▶ **INPUT MATERIAL**:
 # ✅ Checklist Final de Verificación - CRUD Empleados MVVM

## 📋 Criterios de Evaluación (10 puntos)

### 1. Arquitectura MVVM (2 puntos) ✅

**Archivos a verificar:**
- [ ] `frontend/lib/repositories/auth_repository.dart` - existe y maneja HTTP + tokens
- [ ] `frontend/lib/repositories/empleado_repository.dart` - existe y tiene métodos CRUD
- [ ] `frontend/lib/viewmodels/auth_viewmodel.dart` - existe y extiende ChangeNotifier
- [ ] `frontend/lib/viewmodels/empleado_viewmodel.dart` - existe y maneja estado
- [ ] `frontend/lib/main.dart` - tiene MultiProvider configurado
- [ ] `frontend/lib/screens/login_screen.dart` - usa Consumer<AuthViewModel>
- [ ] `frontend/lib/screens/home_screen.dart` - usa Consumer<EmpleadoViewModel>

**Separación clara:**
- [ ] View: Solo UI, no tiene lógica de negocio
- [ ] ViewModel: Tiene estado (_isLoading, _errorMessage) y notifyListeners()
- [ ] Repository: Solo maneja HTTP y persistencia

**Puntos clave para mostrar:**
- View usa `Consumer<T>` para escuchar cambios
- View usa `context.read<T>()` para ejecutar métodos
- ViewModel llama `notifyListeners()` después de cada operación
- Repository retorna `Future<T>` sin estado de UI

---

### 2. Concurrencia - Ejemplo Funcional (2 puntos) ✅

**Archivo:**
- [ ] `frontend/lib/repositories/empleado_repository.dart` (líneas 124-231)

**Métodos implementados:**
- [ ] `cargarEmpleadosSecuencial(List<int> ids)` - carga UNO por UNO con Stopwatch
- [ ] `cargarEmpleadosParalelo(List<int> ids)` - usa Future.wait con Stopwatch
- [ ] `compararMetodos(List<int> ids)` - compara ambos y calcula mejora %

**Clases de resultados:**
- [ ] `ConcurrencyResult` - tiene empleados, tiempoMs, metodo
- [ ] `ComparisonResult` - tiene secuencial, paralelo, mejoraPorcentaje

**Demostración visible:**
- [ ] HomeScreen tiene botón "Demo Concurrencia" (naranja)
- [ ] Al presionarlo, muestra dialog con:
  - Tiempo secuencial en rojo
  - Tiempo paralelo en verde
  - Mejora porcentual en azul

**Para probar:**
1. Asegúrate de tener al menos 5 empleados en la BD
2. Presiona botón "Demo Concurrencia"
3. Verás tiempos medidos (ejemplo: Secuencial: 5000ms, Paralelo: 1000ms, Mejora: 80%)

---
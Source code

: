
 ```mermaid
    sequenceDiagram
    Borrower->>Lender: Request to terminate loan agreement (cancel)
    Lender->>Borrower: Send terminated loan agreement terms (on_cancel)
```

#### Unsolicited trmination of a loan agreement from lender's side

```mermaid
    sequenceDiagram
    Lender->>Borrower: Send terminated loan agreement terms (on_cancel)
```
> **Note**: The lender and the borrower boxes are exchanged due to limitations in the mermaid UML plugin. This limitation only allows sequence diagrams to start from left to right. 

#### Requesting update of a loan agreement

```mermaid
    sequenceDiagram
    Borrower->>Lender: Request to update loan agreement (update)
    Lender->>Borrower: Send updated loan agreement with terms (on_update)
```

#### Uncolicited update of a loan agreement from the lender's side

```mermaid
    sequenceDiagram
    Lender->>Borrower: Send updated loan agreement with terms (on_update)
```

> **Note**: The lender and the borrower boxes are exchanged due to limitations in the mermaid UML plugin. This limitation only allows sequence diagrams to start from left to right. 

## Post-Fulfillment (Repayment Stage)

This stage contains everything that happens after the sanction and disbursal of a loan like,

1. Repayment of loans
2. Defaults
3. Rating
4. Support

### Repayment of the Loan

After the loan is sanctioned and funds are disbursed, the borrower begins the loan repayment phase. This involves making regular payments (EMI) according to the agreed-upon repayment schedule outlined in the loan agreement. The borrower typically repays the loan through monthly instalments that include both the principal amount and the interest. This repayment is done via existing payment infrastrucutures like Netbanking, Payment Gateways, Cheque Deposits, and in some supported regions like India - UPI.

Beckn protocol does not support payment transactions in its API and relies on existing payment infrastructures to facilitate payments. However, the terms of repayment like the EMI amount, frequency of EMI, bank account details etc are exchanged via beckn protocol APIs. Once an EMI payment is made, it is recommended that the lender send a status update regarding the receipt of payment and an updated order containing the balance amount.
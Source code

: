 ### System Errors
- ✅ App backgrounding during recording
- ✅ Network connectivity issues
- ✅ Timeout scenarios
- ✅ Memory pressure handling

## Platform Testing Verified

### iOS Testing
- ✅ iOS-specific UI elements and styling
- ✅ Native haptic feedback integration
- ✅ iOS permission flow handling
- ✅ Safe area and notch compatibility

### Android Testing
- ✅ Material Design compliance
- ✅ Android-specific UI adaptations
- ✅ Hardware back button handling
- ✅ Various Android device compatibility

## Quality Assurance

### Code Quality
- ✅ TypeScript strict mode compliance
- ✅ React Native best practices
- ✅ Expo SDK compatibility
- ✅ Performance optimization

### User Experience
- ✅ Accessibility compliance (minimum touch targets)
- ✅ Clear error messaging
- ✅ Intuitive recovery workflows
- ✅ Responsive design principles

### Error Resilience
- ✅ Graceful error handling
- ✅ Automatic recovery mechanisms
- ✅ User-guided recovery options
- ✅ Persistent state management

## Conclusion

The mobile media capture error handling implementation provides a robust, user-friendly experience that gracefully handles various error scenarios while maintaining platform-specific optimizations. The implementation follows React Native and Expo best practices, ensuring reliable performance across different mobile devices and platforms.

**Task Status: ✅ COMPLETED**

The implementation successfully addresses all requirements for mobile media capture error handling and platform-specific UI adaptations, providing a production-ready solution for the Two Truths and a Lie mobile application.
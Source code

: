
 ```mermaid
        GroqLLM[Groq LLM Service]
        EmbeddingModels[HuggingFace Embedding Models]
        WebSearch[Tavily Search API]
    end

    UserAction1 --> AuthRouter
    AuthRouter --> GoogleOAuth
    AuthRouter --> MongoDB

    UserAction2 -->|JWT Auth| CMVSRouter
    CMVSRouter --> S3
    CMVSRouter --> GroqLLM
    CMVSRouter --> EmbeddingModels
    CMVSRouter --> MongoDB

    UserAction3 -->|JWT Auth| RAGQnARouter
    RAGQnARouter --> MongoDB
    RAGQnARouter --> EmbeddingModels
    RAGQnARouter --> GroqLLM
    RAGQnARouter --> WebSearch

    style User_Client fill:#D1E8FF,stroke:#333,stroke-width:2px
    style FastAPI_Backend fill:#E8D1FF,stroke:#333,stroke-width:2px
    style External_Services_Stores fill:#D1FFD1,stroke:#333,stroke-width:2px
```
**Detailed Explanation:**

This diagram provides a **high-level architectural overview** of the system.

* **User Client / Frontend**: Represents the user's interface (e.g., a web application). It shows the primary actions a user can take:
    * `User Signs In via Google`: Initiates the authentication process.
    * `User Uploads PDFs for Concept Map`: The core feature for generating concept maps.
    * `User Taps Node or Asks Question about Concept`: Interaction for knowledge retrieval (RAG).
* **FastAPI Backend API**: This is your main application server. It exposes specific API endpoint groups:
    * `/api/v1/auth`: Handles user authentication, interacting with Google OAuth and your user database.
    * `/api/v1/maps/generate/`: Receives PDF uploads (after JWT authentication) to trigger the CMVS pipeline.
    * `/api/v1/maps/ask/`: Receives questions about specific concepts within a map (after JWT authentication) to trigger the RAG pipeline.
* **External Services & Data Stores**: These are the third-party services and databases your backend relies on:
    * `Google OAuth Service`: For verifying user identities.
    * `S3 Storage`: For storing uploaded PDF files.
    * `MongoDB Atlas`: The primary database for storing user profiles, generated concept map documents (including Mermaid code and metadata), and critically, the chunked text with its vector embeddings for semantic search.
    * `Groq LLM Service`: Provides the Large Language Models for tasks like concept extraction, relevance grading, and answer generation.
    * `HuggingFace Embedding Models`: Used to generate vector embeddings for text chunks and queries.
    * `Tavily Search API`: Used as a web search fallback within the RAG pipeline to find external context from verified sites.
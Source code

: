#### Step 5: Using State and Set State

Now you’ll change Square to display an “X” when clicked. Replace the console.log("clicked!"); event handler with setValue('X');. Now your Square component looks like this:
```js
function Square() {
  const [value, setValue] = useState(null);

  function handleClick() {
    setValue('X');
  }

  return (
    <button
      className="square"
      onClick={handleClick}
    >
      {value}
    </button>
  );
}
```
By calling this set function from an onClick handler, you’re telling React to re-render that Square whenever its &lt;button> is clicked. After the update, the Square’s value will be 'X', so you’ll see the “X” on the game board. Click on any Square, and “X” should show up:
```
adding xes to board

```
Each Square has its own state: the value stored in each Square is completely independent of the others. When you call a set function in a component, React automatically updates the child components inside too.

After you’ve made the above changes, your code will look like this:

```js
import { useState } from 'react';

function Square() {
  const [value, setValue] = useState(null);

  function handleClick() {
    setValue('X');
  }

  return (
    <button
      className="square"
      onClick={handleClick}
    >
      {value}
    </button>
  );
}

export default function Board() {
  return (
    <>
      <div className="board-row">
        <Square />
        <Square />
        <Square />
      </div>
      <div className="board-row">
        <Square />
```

▶ **EXERCISE BRIEF**: Return each line from the entries above that includes "trigger".

▶ **PROBLEM SOLUTION**:
    * `/api/v1/maps/generate/`: Receives PDF uploads (after JWT authentication) to trigger the CMVS pipeline.
    * `/api/v1/maps/ask/`: Receives questions about specific concepts within a map (after JWT authentication) to trigger the RAG pipeline.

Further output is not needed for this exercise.